*** Task material ***
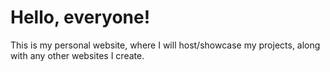 # Hello, everyone!
This is my personal website, where I will host/showcase my projects, along with any other websites I create.
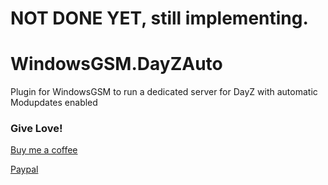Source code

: 
# NOT DONE YET, still implementing. 

# WindowsGSM.DayZAuto
Plugin for WindowsGSM to run a dedicated server for DayZ with automatic Modupdates enabled


### Give Love!
[Buy me a coffee](https://ko-fi.com/raziel7893)

[Paypal](https://paypal.me/raziel7893)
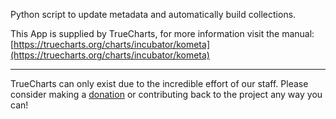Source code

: Python script to update metadata and automatically build collections.

This App is supplied by TrueCharts, for more information visit the manual: [https://truecharts.org/charts/incubator/kometa](https://truecharts.org/charts/incubator/kometa)

---

TrueCharts can only exist due to the incredible effort of our staff.
Please consider making a [donation](https://truecharts.org/sponsor) or contributing back to the project any way you can!
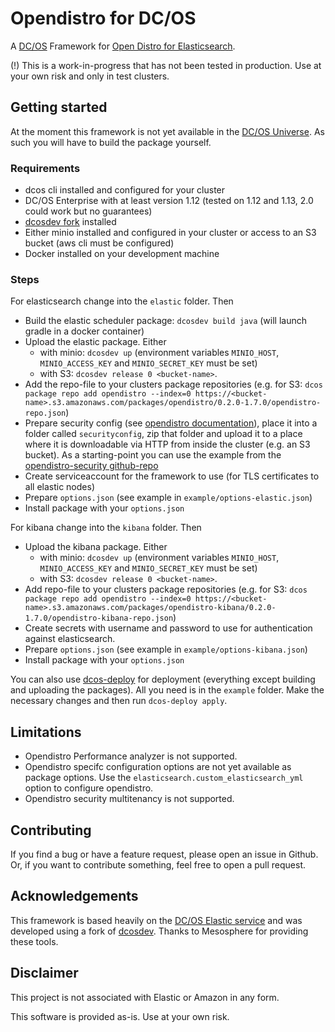 # Opendistro for DC/OS

A [DC/OS](https://dcos.io/) Framework for [Open Distro for Elasticsearch](https://opendistro.github.io/for-elasticsearch/).

(!) This is a work-in-progress that has not been tested in production. Use at your own risk and only in test clusters.

## Getting started

At the moment this framework is not yet available in the [DC/OS Universe](https://universe.dcos.io/). As such you will have to build the package yourself.

### Requirements

* dcos cli installed and configured for your cluster
* DC/OS Enterprise with at least version 1.12 (tested on 1.12 and 1.13, 2.0 could work but no guarantees)
* [dcosdev fork](https://github.com/swoehrl-mw/dcosdev) installed
* Either minio installed and configured in your cluster or access to an S3 bucket (aws cli must be configured)
* Docker installed on your development machine

### Steps

For elasticsearch change into the `elastic` folder. Then

* Build the elastic scheduler package: `dcosdev build java` (will launch gradle in a docker container)
* Upload the elastic package. Either
  * with minio: `dcosdev up`  (environment variables `MINIO_HOST`, `MINIO_ACCESS_KEY` and `MINIO_SECRET_KEY` must be set)
  * with S3: `dcosdev release 0 <bucket-name>`.
* Add the repo-file to your clusters package repositories (e.g. for S3: `dcos package repo add opendistro --index=0 https://<bucket-name>.s3.amazonaws.com/packages/opendistro/0.2.0-1.7.0/opendistro-repo.json`)
* Prepare security config (see [opendistro documentation](https://opendistro.github.io/for-elasticsearch-docs/docs/security-configuration/yaml/)), place it into a folder called `securityconfig`, zip that folder and upload it to a place where it is downloadable via HTTP from inside the cluster (e.g. an S3 bucket). As a starting-point you can use the example from the [opendistro-security github-repo](https://github.com/opendistro-for-elasticsearch/security/tree/master/securityconfig)
* Create serviceaccount for the framework to use (for TLS certificates to all elastic nodes)
* Prepare `options.json` (see example in `example/options-elastic.json`)
* Install package with your `options.json`

For kibana change into the `kibana` folder. Then

* Upload the kibana package. Either
  * with minio: `dcosdev up`  (environment variables `MINIO_HOST`, `MINIO_ACCESS_KEY` and `MINIO_SECRET_KEY` must be set)
  * with S3: `dcosdev release 0 <bucket-name>`.
* Add repo-file to your clusters package repositories (e.g. for S3: `dcos package repo add opendistro --index=0 https://<bucket-name>.s3.amazonaws.com/packages/opendistro-kibana/0.2.0-1.7.0/opendistro-kibana-repo.json`)
* Create secrets with username and password to use for authentication against elasticsearch.
* Prepare `options.json` (see example in `example/options-kibana.json`)
* Install package with your `options.json`

You can also use [dcos-deploy](https://github.com/MaibornWolff/dcos-deploy) for deployment (everything except building and uploading the packages). All you need is in the `example` folder. Make the necessary changes and then run `dcos-deploy apply`.

## Limitations

* Opendistro Performance analyzer is not supported.
* Opendistro specifc configuration options are not yet available as package options. Use the `elasticsearch.custom_elasticsearch_yml` option to configure opendistro.
* Opendistro security multitenancy is not supported.

## Contributing

If you find a bug or have a feature request, please open an issue in Github. Or, if you want to contribute something, feel free to open a pull request.

## Acknowledgements

This framework is based heavily on the [DC/OS Elastic service](https://github.com/mesosphere/dcos-elastic-service/) and was developed using a fork of [dcosdev](https://github.com/mesosphere/dcosdev). Thanks to Mesosphere for providing these tools.

## Disclaimer

This project is not associated with Elastic or Amazon in any form.

This software is provided as-is. Use at your own risk.
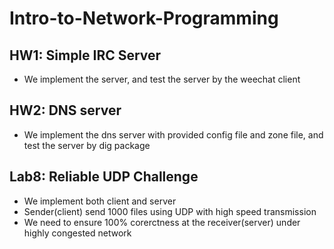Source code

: # Intro-to-Network-Programming

## HW1: Simple IRC Server
- We implement the server, and test the server by the weechat client

## HW2: DNS server
- We implement the dns server with provided config file and zone file, and test the server by dig package

## Lab8: Reliable UDP Challenge
- We implement both client and server
- Sender(client) send 1000 files using UDP with high speed transmission
- We need to ensure 100% corerctness at the receiver(server) under highly congested network
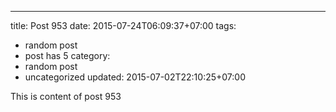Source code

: ---
title: Post 953
date: 2015-07-24T06:09:37+07:00
tags:
  - random post
  - post has 5
category:
  - random post
  - uncategorized
updated: 2015-07-02T22:10:25+07:00

This is content of post 953
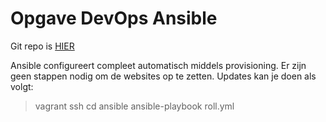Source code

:Opgave DevOps Ansible
===================

Git repo is [HIER][1]

Ansible configureert compleet automatisch middels provisioning. Er zijn geen stappen nodig om de websites op te zetten. Updates kan je doen als volgt:

> vagrant ssh
> cd ansible
> ansible-playbook roll.yml

[1]: https://github.com/detuur/devopsansible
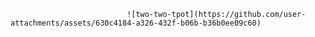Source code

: 
                              ![two-two-tpot](https://github.com/user-attachments/assets/630c4184-a326-432f-b06b-b36b0ee09c60)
***
Work request -
Go through the entries above and report each line with the string "supported" in it.

Output of the task -
* Opendistro Performance analyzer is not supported.
* Opendistro security multitenancy is not supported.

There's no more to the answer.